BEGIN Materials provided

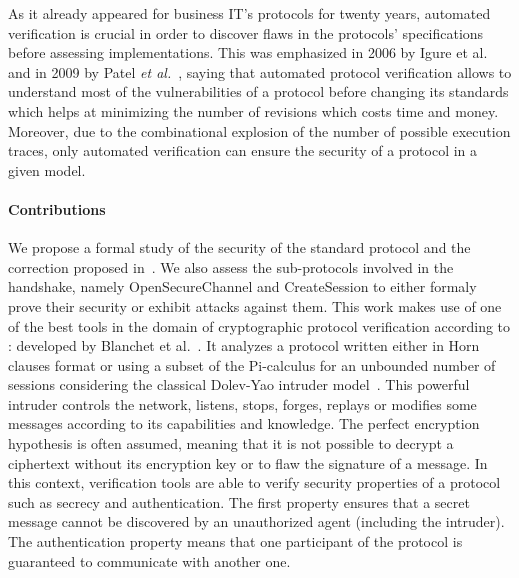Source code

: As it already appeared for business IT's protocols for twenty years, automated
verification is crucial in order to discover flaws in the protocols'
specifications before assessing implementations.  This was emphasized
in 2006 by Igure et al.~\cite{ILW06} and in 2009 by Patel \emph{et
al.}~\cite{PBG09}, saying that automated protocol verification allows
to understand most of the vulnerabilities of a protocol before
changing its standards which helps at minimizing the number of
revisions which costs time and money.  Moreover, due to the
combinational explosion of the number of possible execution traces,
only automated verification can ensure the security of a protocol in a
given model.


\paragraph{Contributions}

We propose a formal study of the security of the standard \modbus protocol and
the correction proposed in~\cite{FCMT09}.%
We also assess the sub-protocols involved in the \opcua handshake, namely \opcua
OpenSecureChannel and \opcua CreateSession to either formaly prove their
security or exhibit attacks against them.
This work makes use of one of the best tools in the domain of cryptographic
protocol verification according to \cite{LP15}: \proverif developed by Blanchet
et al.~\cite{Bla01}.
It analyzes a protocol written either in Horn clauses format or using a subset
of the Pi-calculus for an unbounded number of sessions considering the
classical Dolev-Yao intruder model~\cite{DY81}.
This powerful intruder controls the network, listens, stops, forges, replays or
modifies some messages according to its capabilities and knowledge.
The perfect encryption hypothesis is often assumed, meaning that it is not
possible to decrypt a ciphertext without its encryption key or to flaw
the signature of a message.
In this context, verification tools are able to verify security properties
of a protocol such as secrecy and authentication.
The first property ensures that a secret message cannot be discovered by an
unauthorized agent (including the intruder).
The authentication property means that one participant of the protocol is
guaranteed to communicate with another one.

END Materials provided

Task objective
Print the data above from its first line through the line that has "security or exhibit attacks against them.", exactly and with nothing else, omitting pictures.

Your response
Source code

: As it already appeared for business IT's protocols for twenty years, automated
verification is crucial in order to discover flaws in the protocols'
specifications before assessing implementations.  This was emphasized
in 2006 by Igure et al.~\cite{ILW06} and in 2009 by Patel \emph{et
al.}~\cite{PBG09}, saying that automated protocol verification allows
to understand most of the vulnerabilities of a protocol before
changing its standards which helps at minimizing the number of
revisions which costs time and money.  Moreover, due to the
combinational explosion of the number of possible execution traces,
only automated verification can ensure the security of a protocol in a
given model.


\paragraph{Contributions}

We propose a formal study of the security of the standard \modbus protocol and
the correction proposed in~\cite{FCMT09}.%
We also assess the sub-protocols involved in the \opcua handshake, namely \opcua
OpenSecureChannel and \opcua CreateSession to either formaly prove their
security or exhibit attacks against them.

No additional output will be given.